Diaspora cash hurts economy, study shows-Sh75.7 billion

Diaspora cash hurts economy, study shows: Kenyans received Sh75.7 billion in remittances from abroad last year, but experts warn that if not managed properly, such income could end up harming the country’s economy.

Studies conducted over the last five years indicate that in certain circumstances remittances can have a degenerative effect on economies of developing countries.

“Generally, remittances are very good. However, they do have the potential of increasing the poverty gap,” said University of Nairobi economist Joy Kiiru.

In her 2010 paper titled Remittances and Poverty in Kenya, Dr Kiiru states that contrary to popular perception, the poor are often not the direct beneficiaries of remittances.
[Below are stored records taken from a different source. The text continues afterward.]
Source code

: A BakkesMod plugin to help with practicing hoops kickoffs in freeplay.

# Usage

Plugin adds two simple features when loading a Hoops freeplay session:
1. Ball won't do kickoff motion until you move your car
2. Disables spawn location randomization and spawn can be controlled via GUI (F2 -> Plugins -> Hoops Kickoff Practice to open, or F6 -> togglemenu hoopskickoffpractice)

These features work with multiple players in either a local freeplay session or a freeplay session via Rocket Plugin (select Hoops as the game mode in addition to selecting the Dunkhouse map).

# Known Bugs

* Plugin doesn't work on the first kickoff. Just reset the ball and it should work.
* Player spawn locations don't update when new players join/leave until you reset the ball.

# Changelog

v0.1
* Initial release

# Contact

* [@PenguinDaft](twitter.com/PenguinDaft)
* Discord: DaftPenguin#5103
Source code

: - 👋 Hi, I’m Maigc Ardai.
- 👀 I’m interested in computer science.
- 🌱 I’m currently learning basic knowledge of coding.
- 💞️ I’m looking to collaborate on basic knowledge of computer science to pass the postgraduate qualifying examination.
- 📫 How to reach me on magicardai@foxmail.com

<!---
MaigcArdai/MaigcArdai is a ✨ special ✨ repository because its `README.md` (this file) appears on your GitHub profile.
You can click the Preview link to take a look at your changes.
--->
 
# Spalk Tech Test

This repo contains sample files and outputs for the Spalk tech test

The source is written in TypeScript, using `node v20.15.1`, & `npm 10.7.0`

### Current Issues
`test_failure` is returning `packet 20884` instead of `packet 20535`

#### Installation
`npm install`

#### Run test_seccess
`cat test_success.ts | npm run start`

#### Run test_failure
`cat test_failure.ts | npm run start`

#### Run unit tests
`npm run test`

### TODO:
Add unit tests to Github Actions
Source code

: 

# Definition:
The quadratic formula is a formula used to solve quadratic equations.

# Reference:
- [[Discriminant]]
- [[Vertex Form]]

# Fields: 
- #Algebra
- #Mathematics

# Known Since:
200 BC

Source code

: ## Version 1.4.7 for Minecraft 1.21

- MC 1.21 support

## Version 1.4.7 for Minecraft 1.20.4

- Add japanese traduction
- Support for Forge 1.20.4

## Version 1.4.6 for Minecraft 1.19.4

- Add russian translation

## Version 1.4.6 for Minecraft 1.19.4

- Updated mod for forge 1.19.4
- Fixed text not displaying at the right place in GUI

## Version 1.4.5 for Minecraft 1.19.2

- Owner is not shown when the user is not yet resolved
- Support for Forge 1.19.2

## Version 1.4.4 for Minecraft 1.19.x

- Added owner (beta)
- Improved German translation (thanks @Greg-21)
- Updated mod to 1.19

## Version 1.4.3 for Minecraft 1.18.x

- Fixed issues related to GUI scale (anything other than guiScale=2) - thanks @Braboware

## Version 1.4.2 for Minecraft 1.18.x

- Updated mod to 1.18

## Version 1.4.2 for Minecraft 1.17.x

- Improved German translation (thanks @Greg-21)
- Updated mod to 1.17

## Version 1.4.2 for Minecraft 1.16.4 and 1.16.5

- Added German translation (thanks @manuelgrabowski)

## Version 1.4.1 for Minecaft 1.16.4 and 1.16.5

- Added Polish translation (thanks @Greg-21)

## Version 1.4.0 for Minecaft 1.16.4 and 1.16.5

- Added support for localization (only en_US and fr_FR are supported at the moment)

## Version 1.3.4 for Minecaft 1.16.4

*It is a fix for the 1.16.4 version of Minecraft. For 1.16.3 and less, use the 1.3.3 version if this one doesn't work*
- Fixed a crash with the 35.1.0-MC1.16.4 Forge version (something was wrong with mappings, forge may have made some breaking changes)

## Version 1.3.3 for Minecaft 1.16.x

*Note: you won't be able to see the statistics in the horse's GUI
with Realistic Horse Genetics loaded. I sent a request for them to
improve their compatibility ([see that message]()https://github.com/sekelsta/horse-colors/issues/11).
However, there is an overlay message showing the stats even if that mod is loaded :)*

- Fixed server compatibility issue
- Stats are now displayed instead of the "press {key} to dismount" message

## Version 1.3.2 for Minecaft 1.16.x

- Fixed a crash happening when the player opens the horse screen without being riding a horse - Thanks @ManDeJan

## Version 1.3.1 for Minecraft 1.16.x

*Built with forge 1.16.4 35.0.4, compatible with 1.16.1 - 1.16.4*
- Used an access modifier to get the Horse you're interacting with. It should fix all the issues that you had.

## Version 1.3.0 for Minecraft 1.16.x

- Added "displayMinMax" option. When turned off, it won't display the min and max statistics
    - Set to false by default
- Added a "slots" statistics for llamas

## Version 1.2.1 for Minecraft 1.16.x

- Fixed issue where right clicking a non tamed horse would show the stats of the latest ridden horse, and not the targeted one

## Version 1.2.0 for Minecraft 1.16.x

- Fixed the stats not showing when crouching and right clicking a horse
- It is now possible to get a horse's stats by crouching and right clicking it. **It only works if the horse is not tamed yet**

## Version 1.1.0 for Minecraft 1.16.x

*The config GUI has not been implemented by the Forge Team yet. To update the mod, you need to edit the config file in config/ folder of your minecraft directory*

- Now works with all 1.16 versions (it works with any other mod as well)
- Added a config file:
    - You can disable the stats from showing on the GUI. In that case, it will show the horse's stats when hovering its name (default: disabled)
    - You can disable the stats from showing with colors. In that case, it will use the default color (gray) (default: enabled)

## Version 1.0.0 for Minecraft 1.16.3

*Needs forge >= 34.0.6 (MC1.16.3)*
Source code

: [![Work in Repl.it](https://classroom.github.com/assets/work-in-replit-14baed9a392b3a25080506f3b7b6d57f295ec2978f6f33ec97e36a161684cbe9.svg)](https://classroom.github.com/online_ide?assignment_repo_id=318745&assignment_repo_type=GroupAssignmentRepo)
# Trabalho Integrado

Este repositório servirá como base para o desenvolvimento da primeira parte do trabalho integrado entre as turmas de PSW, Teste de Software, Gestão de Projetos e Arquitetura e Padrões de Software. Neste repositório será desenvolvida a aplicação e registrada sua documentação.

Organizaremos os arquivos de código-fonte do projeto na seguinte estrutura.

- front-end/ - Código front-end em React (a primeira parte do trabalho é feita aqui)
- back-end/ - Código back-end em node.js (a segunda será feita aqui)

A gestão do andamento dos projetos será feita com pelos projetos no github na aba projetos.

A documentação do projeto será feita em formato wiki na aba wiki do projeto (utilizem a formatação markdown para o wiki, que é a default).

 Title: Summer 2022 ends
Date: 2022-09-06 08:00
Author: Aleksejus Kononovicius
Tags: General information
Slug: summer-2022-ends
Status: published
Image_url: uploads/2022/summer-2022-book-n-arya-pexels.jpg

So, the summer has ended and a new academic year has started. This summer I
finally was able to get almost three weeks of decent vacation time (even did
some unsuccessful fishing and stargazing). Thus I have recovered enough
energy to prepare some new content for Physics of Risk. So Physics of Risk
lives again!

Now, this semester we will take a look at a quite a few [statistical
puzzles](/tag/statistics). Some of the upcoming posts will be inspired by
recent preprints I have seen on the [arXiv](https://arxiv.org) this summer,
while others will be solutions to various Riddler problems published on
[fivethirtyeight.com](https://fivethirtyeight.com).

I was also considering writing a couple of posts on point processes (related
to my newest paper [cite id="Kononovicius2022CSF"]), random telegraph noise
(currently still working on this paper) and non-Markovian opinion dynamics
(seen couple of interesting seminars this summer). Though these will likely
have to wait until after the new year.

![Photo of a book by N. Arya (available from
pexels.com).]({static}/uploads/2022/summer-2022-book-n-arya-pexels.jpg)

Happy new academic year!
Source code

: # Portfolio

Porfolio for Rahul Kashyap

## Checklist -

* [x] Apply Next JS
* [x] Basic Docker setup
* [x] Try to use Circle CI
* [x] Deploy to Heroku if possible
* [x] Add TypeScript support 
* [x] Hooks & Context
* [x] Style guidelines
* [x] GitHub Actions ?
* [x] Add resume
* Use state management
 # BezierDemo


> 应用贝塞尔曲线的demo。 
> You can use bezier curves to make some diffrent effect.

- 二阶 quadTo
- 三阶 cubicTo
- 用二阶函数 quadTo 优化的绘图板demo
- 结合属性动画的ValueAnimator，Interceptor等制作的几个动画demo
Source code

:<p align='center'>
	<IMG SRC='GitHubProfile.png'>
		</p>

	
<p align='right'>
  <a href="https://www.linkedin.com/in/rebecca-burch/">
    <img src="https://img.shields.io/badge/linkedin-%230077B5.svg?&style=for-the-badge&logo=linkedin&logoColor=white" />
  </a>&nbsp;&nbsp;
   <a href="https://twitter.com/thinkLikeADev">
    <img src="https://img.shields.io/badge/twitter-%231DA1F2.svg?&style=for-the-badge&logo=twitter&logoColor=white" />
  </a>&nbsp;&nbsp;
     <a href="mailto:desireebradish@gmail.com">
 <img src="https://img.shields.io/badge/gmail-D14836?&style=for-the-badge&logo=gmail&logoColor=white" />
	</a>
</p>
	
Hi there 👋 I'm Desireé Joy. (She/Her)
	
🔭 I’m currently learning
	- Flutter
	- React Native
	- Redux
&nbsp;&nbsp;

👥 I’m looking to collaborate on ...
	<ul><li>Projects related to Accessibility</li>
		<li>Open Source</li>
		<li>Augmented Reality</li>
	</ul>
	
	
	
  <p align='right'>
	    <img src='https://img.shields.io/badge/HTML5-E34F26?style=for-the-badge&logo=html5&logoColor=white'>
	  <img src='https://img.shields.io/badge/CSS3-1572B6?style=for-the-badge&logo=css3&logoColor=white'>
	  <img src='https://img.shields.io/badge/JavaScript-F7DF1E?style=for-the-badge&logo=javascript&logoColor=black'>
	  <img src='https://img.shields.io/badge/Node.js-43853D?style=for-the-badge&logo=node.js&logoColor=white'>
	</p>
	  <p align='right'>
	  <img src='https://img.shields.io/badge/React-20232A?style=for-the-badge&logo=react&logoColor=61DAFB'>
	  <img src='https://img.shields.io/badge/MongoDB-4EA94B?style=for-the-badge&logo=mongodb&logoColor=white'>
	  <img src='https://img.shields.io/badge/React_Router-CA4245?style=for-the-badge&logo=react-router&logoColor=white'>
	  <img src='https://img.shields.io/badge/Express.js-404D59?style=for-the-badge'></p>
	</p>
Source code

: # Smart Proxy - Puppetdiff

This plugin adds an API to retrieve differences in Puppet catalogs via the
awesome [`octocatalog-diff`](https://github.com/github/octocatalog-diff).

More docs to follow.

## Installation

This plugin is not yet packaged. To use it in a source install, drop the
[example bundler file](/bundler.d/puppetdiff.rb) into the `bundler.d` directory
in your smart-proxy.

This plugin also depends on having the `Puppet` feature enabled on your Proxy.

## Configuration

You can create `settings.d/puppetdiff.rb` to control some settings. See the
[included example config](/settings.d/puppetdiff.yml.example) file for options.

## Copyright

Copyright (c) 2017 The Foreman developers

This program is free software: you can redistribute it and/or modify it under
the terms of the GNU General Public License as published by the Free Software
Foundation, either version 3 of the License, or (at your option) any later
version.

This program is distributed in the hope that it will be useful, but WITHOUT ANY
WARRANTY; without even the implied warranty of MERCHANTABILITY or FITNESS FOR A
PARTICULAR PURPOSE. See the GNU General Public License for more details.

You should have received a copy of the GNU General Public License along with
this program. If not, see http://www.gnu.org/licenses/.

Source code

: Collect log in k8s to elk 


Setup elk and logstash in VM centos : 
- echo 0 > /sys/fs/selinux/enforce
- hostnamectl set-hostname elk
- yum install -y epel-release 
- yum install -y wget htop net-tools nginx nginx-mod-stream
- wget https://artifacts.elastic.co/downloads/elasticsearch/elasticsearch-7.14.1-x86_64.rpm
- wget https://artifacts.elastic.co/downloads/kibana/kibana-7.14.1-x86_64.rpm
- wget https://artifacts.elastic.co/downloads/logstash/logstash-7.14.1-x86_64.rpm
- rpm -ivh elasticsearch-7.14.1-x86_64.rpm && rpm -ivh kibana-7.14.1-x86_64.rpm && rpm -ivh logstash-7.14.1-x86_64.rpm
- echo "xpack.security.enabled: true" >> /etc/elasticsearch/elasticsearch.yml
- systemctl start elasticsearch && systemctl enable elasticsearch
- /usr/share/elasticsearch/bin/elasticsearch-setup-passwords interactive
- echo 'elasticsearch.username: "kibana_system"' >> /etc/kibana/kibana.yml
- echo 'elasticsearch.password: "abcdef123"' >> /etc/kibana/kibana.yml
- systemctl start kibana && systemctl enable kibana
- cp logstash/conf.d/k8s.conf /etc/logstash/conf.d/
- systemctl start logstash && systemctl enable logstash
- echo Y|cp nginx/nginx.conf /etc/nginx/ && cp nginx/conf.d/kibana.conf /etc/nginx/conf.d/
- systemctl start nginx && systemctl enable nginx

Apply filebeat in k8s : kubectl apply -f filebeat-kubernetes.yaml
Quoting a study conducted in Pakistan, she points out that most impoverished households cannot afford to send a family member abroad. It is the middle class and the wealthy who can afford to pay for extended educational tours and plane tickets, and more often than not, it is they who receive remittances.

Therefore, money remitted can end up making the rich richer without improving the plight of the poor.

“Remittances, unlike other sources of foreign exchange, are targeted at the individual. Although this can be an advantage, it also means that there will be imbalances in the level of development if we rely extensively on them,” Dr Kiiru said.

Additionally, many families that receive money are not motivated to remain productive. Studies on remittance-receiving communities in Asia by an IMF research team indicate that steady remittance flows can act as disincentive for young people to look for jobs.

Remittance-receiving households work fewer hours and invest less in economic ventures that are productive in the short-term,” said the 2010 paper by David Grigoria.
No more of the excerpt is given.